### Task statement
Find how many lines below hold "flavor", and give that number as the entire answer.

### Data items
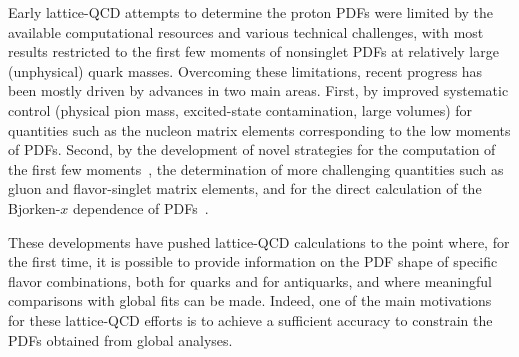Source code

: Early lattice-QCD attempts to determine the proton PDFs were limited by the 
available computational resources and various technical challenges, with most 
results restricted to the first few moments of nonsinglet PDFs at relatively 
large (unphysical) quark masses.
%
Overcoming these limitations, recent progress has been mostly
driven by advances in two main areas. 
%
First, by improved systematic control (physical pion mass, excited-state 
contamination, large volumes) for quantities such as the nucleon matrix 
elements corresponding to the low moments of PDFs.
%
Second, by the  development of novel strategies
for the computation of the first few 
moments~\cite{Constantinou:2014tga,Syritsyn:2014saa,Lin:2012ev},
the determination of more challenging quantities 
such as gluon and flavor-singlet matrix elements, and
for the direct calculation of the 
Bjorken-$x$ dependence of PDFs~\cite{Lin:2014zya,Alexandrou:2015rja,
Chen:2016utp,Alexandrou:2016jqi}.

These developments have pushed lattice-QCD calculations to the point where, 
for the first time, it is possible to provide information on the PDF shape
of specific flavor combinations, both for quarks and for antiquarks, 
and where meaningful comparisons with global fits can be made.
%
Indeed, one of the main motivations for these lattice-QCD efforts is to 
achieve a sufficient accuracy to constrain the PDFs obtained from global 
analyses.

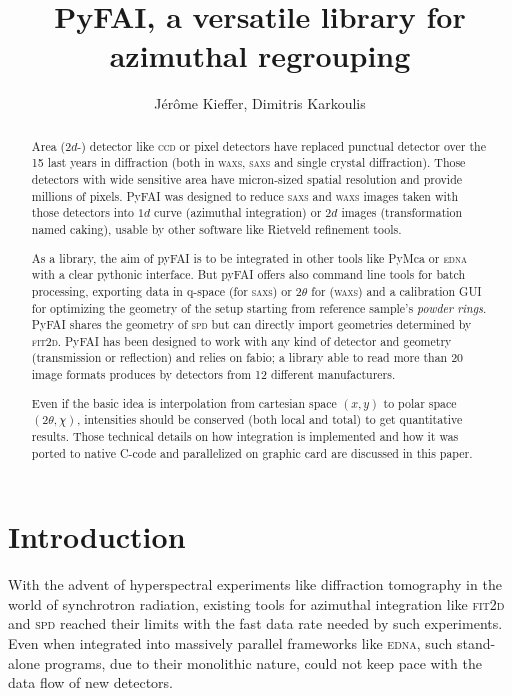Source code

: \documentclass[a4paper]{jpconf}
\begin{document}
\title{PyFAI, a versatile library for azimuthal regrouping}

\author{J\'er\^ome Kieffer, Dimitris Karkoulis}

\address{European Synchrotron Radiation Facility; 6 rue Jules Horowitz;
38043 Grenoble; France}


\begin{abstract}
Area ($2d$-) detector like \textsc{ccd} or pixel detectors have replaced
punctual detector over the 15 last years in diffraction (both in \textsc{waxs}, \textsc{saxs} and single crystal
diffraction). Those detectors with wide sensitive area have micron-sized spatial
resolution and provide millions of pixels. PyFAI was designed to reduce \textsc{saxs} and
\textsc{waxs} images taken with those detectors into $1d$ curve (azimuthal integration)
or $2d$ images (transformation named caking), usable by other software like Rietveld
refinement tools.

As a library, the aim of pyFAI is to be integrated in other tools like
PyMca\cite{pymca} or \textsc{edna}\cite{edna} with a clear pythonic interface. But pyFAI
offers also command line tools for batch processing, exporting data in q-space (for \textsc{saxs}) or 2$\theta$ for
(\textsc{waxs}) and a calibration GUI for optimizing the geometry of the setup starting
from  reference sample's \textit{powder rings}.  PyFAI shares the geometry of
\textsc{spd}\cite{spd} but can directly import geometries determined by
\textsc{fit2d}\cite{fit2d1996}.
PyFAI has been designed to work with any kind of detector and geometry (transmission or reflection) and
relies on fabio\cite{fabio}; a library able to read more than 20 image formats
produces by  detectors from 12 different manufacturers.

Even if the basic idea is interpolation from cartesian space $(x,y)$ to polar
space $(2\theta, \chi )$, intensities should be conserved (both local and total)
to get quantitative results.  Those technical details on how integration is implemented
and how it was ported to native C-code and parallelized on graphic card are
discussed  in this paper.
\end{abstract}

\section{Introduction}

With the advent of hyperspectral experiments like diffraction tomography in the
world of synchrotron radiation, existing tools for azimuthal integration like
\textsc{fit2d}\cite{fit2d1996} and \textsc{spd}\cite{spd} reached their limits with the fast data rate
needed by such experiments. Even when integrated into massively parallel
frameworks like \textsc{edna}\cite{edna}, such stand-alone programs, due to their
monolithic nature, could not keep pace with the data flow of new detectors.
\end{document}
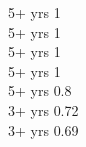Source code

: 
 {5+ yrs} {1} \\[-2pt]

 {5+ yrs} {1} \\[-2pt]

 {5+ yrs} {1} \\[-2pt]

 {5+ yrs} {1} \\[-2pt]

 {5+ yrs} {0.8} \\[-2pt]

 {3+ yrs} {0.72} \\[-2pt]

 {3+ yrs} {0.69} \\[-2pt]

### Your response
2